Stored items
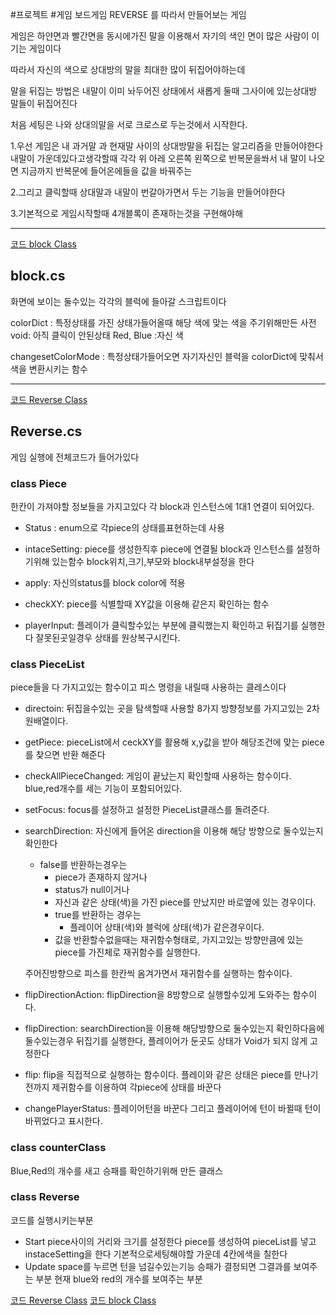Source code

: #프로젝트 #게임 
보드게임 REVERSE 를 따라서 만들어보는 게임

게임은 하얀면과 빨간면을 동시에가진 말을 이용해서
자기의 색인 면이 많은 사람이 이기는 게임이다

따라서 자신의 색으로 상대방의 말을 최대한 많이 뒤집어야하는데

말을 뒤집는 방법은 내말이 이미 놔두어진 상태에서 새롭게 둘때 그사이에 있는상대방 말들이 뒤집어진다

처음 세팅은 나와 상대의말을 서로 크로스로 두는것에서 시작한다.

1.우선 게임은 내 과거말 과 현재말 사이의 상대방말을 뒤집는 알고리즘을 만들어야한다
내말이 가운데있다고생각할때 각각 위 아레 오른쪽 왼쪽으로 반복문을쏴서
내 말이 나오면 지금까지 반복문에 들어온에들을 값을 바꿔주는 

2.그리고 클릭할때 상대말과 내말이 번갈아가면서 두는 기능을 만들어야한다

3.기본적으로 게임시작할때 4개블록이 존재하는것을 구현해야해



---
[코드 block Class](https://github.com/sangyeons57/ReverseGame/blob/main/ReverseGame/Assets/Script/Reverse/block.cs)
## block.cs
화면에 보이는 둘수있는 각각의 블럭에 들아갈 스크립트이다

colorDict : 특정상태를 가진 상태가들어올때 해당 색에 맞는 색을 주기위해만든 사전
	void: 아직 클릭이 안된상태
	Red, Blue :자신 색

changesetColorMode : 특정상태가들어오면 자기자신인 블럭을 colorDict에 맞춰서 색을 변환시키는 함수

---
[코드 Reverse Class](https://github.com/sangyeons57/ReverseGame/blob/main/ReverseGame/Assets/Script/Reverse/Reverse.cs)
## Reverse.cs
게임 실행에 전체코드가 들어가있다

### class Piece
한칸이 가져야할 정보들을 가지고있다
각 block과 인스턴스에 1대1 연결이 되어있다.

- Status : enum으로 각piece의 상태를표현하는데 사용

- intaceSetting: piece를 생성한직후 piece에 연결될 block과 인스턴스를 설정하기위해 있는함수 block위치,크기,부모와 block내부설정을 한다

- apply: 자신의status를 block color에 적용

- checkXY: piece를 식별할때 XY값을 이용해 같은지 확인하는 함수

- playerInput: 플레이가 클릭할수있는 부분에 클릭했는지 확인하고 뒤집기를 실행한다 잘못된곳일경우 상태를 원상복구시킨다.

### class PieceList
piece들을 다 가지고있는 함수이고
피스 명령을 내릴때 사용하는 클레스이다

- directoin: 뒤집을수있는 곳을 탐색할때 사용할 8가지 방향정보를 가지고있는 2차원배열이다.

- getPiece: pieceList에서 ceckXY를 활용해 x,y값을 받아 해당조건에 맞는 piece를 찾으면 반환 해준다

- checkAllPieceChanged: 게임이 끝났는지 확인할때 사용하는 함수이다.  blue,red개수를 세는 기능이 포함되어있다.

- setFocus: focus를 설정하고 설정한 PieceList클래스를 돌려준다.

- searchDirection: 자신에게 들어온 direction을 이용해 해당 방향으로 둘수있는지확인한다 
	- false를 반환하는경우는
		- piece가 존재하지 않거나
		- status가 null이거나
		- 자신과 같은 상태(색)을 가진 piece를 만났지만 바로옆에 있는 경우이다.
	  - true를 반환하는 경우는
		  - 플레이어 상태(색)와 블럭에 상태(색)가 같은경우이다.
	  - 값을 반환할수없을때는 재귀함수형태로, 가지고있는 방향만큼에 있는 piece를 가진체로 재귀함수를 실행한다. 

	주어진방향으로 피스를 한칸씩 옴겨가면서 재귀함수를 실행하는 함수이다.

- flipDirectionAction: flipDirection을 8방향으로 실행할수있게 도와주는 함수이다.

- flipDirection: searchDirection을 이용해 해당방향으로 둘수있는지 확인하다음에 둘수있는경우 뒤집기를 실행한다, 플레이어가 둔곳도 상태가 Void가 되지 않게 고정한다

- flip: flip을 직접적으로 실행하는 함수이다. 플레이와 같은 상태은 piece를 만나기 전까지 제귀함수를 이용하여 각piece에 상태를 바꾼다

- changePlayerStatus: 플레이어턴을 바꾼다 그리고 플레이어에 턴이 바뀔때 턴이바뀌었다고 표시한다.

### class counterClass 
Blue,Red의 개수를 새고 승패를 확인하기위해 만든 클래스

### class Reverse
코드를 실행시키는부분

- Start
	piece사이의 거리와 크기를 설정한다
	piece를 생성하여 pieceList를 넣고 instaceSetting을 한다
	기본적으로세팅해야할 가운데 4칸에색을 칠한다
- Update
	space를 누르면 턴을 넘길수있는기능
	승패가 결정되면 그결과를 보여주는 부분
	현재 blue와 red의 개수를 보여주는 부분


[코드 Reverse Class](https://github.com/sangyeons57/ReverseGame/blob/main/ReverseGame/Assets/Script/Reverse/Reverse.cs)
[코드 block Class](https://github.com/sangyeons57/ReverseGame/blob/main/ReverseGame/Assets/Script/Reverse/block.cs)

Exercise details: Lines in the data above may contain the word "실행한다"; count them and give only the number.

Output of the task: 3